▸ Problem to solve:
Gather every line in the records below that contains the word "default".

▼▼▼

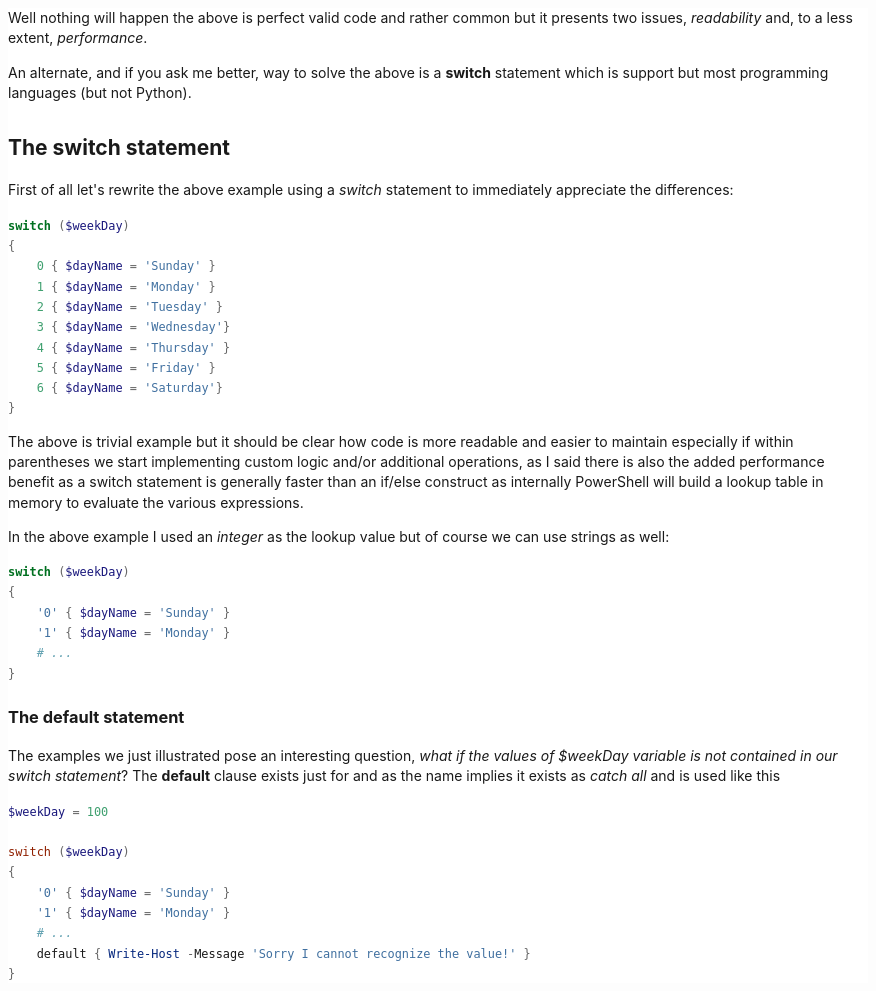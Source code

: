 Well nothing will happen the above is perfect valid code and rather common but it presents two issues, *readability* and, to a less extent, *performance*.

An alternate, and if you ask me better, way to solve the above is a **switch** statement which is support but most programming languages (but not Python).

## The switch statement

First of all let's rewrite the above example using a *switch* statement to immediately appreciate the differences:

```powershell
switch ($weekDay)
{
    0 { $dayName = 'Sunday' }
    1 { $dayName = 'Monday' }
    2 { $dayName = 'Tuesday' }
    3 { $dayName = 'Wednesday'}
    4 { $dayName = 'Thursday' }
    5 { $dayName = 'Friday' }
    6 { $dayName = 'Saturday'}
}
```

The above is trivial example but it should be clear how code is more readable and easier to maintain especially if within parentheses we start implementing custom logic and/or additional operations, as I said there is also the added performance benefit as a switch statement is generally faster than an if/else construct as internally PowerShell will build a lookup table in memory to evaluate the various expressions.

In the above example I used an *integer* as the lookup value but of course we can use strings as well:

```powershell
switch ($weekDay)
{
    '0' { $dayName = 'Sunday' }
    '1' { $dayName = 'Monday' }
    # ...
}
```

### The default statement

The examples we just illustrated pose an interesting question, *what if the values of $weekDay variable is not contained in our switch statement*? The **default** clause exists just for and as the name implies it exists as *catch all* and is used like this

```powershell
$weekDay = 100

switch ($weekDay)
{
    '0' { $dayName = 'Sunday' }
    '1' { $dayName = 'Monday' }
    # ...
    default { Write-Host -Message 'Sorry I cannot recognize the value!' }
}
```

▲▲▲

▸ Solution below:
### The default statement
The examples we just illustrated pose an interesting question, *what if the values of $weekDay variable is not contained in our switch statement*? The **default** clause exists just for and as the name implies it exists as *catch all* and is used like this
    default { Write-Host -Message 'Sorry I cannot recognize the value!' }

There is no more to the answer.